▸ Task requirements
In the listing below, which lines contain the string "Steuergröße"? Copy them all.

▸ Data excerpts
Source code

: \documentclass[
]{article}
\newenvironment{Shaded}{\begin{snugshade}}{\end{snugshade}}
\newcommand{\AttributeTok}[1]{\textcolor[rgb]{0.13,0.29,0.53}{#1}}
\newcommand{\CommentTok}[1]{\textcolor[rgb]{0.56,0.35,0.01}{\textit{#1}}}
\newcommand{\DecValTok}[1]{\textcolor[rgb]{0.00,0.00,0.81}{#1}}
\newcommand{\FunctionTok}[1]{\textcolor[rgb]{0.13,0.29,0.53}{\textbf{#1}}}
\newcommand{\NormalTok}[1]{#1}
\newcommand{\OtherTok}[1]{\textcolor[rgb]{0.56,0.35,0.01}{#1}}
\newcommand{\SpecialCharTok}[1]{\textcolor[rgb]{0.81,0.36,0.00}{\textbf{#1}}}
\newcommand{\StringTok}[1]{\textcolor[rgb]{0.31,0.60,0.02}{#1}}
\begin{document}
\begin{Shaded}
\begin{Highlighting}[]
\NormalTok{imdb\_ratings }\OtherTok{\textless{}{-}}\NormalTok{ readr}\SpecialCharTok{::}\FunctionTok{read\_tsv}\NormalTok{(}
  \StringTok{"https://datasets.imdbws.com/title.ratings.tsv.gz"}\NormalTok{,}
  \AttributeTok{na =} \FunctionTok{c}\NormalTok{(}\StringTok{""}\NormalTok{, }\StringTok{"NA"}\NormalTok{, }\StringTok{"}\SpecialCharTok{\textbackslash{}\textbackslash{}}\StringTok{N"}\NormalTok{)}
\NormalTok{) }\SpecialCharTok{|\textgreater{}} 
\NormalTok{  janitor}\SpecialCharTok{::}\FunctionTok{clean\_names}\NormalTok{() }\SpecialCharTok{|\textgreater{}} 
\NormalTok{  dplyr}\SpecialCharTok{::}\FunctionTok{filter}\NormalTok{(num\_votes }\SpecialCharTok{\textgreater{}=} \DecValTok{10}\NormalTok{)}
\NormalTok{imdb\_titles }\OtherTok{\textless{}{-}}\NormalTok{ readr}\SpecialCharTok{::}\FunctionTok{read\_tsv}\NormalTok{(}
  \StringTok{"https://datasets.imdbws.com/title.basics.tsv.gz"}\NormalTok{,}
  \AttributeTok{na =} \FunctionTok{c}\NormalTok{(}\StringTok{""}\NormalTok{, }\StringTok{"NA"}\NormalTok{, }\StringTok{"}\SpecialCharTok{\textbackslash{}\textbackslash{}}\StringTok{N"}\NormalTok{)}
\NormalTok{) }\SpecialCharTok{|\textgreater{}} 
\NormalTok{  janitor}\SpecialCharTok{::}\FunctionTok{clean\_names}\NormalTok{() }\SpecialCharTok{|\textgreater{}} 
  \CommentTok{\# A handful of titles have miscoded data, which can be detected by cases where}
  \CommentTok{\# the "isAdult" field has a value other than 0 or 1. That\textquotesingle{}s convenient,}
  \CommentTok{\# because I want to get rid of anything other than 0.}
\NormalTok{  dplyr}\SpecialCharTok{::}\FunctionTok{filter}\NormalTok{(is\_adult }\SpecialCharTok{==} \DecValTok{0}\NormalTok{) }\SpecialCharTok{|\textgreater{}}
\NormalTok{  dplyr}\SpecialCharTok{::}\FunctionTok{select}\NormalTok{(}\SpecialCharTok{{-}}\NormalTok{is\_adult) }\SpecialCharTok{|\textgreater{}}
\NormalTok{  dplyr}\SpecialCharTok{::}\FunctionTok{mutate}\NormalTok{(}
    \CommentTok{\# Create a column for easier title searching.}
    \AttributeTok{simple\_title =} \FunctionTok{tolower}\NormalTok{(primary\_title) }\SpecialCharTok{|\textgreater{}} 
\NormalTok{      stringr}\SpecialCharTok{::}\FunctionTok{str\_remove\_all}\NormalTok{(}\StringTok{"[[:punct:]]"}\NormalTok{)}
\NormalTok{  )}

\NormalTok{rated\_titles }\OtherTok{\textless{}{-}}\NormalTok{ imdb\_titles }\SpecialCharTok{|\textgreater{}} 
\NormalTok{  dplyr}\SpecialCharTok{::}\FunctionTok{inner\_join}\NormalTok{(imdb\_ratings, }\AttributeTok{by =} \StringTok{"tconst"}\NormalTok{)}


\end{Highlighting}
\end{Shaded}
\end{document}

--

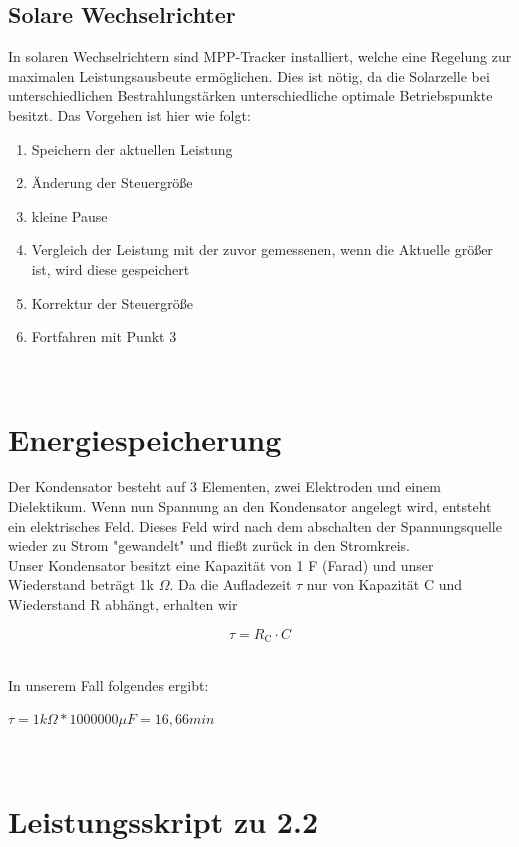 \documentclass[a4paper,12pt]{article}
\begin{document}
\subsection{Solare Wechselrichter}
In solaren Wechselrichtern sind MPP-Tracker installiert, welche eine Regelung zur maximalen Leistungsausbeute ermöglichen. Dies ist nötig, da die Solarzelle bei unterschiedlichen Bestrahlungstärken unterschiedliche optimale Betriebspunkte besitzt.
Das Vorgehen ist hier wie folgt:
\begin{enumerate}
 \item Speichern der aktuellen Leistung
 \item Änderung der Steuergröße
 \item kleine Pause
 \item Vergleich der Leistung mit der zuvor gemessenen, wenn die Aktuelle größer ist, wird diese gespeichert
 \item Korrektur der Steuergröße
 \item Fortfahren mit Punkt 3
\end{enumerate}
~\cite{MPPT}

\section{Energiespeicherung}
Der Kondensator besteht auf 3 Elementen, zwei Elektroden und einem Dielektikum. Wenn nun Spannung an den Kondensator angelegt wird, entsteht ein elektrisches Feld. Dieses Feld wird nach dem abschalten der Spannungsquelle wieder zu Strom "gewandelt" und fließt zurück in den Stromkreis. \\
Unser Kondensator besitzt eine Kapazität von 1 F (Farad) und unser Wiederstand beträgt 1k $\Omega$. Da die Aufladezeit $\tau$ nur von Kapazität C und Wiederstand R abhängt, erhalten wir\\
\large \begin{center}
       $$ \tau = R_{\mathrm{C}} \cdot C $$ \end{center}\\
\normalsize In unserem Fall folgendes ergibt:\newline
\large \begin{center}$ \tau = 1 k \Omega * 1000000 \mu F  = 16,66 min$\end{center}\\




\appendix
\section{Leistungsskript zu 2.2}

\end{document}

...

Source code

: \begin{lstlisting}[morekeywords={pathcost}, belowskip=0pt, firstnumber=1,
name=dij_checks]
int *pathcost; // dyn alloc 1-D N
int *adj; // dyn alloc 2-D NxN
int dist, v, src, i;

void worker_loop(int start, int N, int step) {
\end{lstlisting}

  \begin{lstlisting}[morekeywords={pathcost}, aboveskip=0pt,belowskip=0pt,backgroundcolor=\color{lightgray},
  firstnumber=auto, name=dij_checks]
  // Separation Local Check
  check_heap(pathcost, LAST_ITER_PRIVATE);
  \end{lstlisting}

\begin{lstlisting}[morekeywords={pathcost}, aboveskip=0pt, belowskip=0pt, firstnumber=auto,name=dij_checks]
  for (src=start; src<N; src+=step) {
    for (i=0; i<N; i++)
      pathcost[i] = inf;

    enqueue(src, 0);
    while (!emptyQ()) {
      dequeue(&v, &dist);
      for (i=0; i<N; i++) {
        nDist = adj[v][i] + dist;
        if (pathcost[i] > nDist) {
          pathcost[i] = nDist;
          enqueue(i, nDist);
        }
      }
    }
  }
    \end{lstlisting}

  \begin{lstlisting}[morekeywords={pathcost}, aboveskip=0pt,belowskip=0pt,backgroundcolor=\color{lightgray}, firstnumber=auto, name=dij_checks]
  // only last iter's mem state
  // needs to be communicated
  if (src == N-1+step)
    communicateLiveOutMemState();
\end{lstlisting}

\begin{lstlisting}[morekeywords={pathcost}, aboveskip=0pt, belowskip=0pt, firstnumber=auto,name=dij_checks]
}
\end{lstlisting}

▸ Task answer
 \item Änderung der Steuergröße
 \item Korrektur der Steuergröße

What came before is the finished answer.